### WHAT THE TASK ASKS
Here are the records. Write out exactly the lines between the one holding "Two methods are" and the one holding "The authors of", inclusive.

(Stored data)
*** Begin section ***

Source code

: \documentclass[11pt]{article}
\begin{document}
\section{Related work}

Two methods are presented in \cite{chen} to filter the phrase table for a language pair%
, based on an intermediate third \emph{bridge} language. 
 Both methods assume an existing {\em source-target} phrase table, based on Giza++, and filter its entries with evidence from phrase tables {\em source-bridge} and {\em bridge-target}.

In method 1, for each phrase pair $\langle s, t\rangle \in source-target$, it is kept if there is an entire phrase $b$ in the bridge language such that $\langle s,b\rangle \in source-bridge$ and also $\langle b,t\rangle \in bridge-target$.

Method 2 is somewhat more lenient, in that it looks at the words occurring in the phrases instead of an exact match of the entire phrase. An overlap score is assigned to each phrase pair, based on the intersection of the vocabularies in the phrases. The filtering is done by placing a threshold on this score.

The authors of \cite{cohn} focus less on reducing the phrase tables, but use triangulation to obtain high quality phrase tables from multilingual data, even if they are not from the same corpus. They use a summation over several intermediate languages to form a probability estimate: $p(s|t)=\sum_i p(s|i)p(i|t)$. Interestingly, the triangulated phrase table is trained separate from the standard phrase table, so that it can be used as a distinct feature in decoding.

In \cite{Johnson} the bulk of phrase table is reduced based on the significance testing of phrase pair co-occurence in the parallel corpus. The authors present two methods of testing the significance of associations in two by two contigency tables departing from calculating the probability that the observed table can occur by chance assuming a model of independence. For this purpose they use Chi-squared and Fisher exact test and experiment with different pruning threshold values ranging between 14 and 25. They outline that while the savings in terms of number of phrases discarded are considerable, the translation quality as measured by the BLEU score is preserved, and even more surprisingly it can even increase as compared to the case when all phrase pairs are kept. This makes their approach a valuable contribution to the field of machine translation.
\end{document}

*** End section ***

### SOLUTION TO THIS PROBLEM
Two methods are presented in \cite{chen} to filter the phrase table for a language pair%
, based on an intermediate third \emph{bridge} language. 
 Both methods assume an existing {\em source-target} phrase table, based on Giza++, and filter its entries with evidence from phrase tables {\em source-bridge} and {\em bridge-target}.

In method 1, for each phrase pair $\langle s, t\rangle \in source-target$, it is kept if there is an entire phrase $b$ in the bridge language such that $\langle s,b\rangle \in source-bridge$ and also $\langle b,t\rangle \in bridge-target$.

Method 2 is somewhat more lenient, in that it looks at the words occurring in the phrases instead of an exact match of the entire phrase. An overlap score is assigned to each phrase pair, based on the intersection of the vocabularies in the phrases. The filtering is done by placing a threshold on this score.

The authors of \cite{cohn} focus less on reducing the phrase tables, but use triangulation to obtain high quality phrase tables from multilingual data, even if they are not from the same corpus. They use a summation over several intermediate languages to form a probability estimate: $p(s|t)=\sum_i p(s|i)p(i|t)$. Interestingly, the triangulated phrase table is trained separate from the standard phrase table, so that it can be used as a distinct feature in decoding.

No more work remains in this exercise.